BEGIN

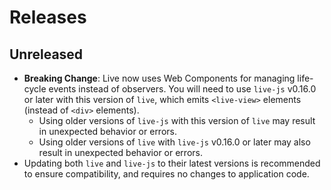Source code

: # Releases

## Unreleased

  - **Breaking Change**: Live now uses Web Components for managing life-cycle events instead of observers. You will need to use `live-js` v0.16.0 or later with this version of `live`, which emits `<live-view>` elements (instead of `<div>` elements).
    - Using older versions of `live-js` with this version of `live` may result in unexpected behavior or errors.
    - Using older versions of `live` with `live-js` v0.16.0 or later may also result in unexpected behavior or errors.
  - Updating both `live` and `live-js` to their latest versions is recommended to ensure compatibility, and requires no changes to application code.
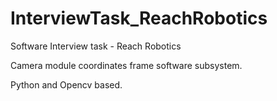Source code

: # InterviewTask_ReachRobotics
Software Interview task - Reach Robotics

Camera module coordinates frame software subsystem.

Python and Opencv based.

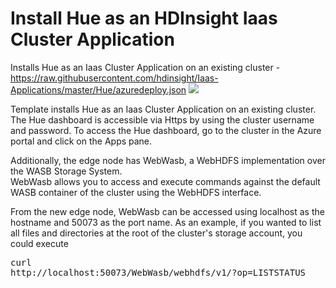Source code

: # Install Hue as an HDInsight Iaas Cluster Application

Installs Hue as an Iaas Cluster Application on an existing cluster -<br>
https://raw.githubusercontent.com/hdinsight/Iaas-Applications/master/Hue/azuredeploy.json
<a href="https://portal.azure.com/#create/Microsoft.Template/uri/https%3A%2F%2Fraw.githubusercontent.com%2Fazure%2Fhdinsight%2FIaas-Applications%2Fmaster%2FHue%2Fazuredeploy.json" target="_blank">
    <img src="http://azuredeploy.net/deploybutton.png"/>
</a>

Template installs Hue as an Iaas Cluster Application on an existing cluster. 
The Hue dashboard is accessible via Https by using the cluster username and password.
To access the Hue dashboard, go to the cluster in the Azure portal and click on the Apps pane.

Additionally, the edge node has WebWasb, a WebHDFS implementation over the WASB Storage System. <br />
WebWasb allows you to access and execute commands against the default WASB container of the cluster using the WebHDFS interface.<br />

From the new edge node, WebWasb can be accessed using localhost as the hostname and 50073 as the port name.
As an example, if you wanted to list all files and directories at the root of the cluster's storage account, you could execute <pre>curl http://localhost:50073/WebWasb/webhdfs/v1/?op=LISTSTATUS</pre>

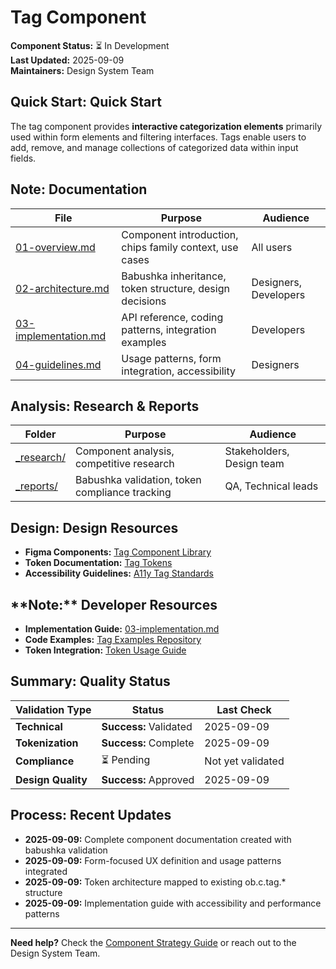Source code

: # Tag Component

**Component Status:** ⏳ In Development  
**Last Updated:** 2025-09-09  
**Maintainers:** Design System Team

## **Quick Start:** Quick Start

The tag component provides **interactive categorization elements** primarily used within form elements and filtering interfaces. Tags enable users to add, remove, and manage collections of categorized data within input fields.  

## **Note:** Documentation

| File | Purpose | Audience |
|------|---------|----------|
| [01-overview.md](01-overview.md) | Component introduction, chips family context, use cases | All users |
| [02-architecture.md](02-architecture.md) | Babushka inheritance, token structure, design decisions | Designers, Developers |
| [03-implementation.md](03-implementation.md) | API reference, coding patterns, integration examples | Developers |
| [04-guidelines.md](04-guidelines.md) | Usage patterns, form integration, accessibility | Designers |

## **Analysis:** Research & Reports

| Folder | Purpose | Audience |
|--------|---------|----------|
| [_research/](_research/) | Component analysis, competitive research | Stakeholders, Design team |
| [_reports/](_reports/) | Babushka validation, token compliance tracking | QA, Technical leads |

## **Design:** Design Resources

- **Figma Components:** [Tag Component Library](https://figma.com/oblique-tags)
- **Token Documentation:** [Tag Tokens](../../03-design-tokens/component-tokens.md#tag-component)
- **Accessibility Guidelines:** [A11y Tag Standards](_reports/03-compliance/)

## **Note:**️ Developer Resources

- **Implementation Guide:** [03-implementation.md](03-implementation.md)
- **Code Examples:** [Tag Examples Repository](https://github.com/oblique-bit/design-system/tree/main/examples/tag)
- **Token Integration:** [Token Usage Guide](../../03-design-tokens/guidelines-token-consumption.md)

## **Summary:** Quality Status

| Validation Type | Status | Last Check |
|----------------|--------|------------|
| **Technical** | **Success:** Validated | 2025-09-09 |
| **Tokenization** | **Success:** Complete | 2025-09-09 |
| **Compliance** | ⏳ Pending | Not yet validated |
| **Design Quality** | **Success:** Approved | 2025-09-09 |

## **Process:** Recent Updates

- **2025-09-09:** Complete component documentation created with babushka validation
- **2025-09-09:** Form-focused UX definition and usage patterns integrated
- **2025-09-09:** Token architecture mapped to existing ob.c.tag.* structure
- **2025-09-09:** Implementation guide with accessibility and performance patterns

---

**Need help?** Check the [Component Strategy Guide](../../07-workflow/maintainers/component-documentation-separation-strategy.md) or reach out to the Design System Team.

END

_EXERCISE GOAL_
Go through the records and copy each line with "errors" in it.

_ANSWER TO THE EXERCISE_
    - Using older versions of `live-js` with this version of `live` may result in unexpected behavior or errors.
    - Using older versions of `live` with `live-js` v0.16.0 or later may also result in unexpected behavior or errors.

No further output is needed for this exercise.